[Stored data entries]
• • • • • • •

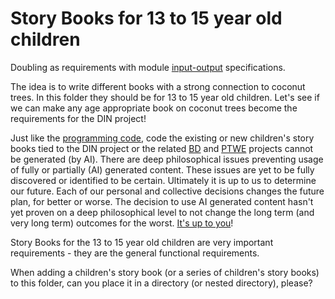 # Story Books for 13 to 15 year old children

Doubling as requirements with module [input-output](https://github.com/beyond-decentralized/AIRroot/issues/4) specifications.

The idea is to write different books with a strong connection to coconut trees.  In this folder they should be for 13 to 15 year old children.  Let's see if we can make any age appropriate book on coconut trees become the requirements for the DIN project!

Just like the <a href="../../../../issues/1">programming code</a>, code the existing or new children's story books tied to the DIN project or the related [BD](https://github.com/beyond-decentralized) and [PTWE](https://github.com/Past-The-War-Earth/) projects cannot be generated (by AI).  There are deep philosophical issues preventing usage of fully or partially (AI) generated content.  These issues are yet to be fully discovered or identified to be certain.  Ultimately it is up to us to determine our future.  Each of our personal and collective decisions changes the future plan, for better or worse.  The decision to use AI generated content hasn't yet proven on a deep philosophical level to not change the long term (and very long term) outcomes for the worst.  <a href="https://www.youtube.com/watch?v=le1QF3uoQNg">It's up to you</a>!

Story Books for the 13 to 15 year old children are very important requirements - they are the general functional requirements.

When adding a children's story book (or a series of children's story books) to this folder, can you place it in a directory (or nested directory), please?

• • • • • • •

For every entry above, please output the text exactly and leave any picture behind.

 # Story Books for 13 to 15 year old children

Doubling as requirements with module [input-output](https://github.com/beyond-decentralized/AIRroot/issues/4) specifications.

The idea is to write different books with a strong connection to coconut trees.  In this folder they should be for 13 to 15 year old children.  Let's see if we can make any age appropriate book on coconut trees become the requirements for the DIN project!

Just like the <a href="../../../../issues/1">programming code</a>, code the existing or new children's story books tied to the DIN project or the related [BD](https://github.com/beyond-decentralized) and [PTWE](https://github.com/Past-The-War-Earth/) projects cannot be generated (by AI).  There are deep philosophical issues preventing usage of fully or partially (AI) generated content.  These issues are yet to be fully discovered or identified to be certain.  Ultimately it is up to us to determine our future.  Each of our personal and collective decisions changes the future plan, for better or worse.  The decision to use AI generated content hasn't yet proven on a deep philosophical level to not change the long term (and very long term) outcomes for the worst.  <a href="https://www.youtube.com/watch?v=le1QF3uoQNg">It's up to you</a>!

Story Books for the 13 to 15 year old children are very important requirements - they are the general functional requirements.

When adding a children's story book (or a series of children's story books) to this folder, can you place it in a directory (or nested directory), please?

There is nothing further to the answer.